§ **Problem statement**
Your answer must be a single number: the count of lines in the entries below that hold "without".

§ **Exercise data**

________________

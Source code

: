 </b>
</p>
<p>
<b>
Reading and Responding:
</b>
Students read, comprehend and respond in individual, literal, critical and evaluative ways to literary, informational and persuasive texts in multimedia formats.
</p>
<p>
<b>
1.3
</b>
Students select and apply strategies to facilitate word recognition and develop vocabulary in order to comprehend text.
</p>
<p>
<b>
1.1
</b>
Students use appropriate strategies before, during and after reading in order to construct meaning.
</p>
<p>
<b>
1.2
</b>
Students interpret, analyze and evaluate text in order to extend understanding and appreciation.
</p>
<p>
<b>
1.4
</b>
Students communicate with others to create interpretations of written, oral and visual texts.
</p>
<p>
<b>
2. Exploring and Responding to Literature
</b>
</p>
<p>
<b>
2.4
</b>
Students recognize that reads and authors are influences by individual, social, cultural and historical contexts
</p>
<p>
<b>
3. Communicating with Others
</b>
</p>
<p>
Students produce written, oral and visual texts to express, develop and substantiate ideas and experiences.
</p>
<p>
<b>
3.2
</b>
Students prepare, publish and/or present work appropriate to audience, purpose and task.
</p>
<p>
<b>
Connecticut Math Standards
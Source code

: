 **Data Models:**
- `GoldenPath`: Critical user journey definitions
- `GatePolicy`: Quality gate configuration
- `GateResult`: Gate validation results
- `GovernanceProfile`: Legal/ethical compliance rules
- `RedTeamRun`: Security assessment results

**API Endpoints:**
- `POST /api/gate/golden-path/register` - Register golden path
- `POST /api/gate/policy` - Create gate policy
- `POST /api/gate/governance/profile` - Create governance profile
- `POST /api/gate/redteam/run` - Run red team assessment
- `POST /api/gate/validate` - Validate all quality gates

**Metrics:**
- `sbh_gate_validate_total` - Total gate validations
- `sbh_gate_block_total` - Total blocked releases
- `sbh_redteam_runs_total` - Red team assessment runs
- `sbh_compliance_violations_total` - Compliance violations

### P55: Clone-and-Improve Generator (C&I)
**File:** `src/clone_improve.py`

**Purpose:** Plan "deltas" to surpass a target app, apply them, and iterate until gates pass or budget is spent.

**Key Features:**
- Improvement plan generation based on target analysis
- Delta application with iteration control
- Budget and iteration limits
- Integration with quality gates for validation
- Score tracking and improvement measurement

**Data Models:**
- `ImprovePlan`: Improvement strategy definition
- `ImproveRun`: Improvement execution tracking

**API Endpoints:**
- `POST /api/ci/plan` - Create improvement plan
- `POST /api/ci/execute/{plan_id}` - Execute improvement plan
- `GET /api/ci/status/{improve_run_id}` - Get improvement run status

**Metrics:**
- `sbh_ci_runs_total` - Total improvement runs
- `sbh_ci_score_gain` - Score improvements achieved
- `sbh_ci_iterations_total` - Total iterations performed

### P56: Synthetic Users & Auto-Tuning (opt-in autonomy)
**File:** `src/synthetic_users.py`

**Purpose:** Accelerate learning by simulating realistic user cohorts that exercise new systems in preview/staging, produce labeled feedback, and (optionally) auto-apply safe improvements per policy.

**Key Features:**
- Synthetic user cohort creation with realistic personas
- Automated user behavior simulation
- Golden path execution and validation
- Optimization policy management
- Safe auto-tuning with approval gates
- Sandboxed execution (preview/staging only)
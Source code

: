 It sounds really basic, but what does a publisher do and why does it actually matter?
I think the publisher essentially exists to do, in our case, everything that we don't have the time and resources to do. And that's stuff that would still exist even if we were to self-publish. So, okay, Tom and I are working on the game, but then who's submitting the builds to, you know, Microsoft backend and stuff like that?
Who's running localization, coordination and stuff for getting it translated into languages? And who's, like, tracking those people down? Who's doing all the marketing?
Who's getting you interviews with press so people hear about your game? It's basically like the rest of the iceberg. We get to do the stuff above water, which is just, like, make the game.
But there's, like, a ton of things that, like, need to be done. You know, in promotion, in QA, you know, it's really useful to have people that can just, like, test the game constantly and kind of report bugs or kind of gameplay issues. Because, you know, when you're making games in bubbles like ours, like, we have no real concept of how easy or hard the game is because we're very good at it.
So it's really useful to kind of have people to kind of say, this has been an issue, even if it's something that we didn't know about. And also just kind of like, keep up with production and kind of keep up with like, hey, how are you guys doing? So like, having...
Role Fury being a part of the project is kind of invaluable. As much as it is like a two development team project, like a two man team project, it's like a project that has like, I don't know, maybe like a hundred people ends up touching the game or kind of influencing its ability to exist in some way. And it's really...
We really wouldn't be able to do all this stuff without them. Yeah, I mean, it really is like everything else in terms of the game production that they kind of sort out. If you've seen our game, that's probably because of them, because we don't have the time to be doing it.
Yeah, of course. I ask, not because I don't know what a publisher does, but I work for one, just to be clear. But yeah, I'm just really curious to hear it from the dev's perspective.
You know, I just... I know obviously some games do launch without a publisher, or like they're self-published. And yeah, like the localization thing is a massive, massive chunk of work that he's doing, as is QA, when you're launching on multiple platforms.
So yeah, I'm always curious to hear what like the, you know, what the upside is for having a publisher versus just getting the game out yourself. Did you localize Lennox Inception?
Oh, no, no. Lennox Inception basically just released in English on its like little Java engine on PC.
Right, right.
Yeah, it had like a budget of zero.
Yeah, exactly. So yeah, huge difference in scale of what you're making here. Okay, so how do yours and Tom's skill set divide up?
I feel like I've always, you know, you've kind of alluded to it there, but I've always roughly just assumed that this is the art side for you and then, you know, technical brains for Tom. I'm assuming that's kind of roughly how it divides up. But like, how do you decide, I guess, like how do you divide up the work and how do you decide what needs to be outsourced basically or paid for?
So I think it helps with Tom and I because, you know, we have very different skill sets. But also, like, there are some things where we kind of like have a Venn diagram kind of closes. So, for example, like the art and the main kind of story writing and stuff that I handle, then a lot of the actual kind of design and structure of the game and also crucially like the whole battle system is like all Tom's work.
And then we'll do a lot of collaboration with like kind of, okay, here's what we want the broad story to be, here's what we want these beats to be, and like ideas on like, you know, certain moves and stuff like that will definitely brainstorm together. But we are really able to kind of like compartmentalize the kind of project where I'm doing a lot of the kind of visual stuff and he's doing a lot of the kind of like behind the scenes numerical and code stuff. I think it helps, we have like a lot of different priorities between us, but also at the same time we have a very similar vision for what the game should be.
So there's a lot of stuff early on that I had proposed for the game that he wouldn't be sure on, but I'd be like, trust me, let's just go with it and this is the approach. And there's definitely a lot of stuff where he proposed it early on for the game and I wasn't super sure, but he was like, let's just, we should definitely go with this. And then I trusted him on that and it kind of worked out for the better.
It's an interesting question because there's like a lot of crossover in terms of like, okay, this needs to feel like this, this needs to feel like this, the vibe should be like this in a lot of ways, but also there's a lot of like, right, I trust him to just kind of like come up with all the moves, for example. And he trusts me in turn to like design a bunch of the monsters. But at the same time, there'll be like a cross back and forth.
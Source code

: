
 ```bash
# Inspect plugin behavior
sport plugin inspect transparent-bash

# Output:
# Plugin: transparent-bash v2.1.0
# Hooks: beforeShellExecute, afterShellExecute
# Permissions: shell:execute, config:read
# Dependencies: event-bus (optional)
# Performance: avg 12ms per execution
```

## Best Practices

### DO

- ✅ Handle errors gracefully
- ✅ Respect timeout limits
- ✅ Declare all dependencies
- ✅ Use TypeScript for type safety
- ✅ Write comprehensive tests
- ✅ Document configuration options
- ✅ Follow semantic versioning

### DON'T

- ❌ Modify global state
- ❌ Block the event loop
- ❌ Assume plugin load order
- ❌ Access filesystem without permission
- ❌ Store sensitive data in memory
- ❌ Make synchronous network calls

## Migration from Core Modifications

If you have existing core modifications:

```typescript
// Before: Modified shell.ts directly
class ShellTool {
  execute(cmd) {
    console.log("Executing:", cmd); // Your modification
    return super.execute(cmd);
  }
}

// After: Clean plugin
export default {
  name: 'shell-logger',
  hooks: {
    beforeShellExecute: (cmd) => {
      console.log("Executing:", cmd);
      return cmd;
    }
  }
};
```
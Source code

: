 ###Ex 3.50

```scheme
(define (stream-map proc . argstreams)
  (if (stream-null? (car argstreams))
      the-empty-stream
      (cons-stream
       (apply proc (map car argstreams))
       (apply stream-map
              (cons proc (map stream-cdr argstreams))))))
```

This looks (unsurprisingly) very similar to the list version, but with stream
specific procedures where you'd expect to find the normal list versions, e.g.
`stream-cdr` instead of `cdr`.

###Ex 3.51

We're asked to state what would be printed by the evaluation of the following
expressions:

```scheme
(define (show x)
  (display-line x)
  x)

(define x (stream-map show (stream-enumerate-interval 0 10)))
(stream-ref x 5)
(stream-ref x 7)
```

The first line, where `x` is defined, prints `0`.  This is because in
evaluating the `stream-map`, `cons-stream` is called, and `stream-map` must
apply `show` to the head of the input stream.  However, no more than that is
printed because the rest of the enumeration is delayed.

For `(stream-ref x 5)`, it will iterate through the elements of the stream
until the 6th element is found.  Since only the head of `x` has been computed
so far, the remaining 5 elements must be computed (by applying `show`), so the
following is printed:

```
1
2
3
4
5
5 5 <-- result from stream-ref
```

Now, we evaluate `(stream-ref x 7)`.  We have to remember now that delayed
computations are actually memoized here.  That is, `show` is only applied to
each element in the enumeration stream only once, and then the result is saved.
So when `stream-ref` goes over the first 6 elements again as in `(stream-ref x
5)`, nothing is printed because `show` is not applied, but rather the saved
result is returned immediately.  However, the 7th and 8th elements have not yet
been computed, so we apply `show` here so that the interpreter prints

________________

§ **Answer to this task**
3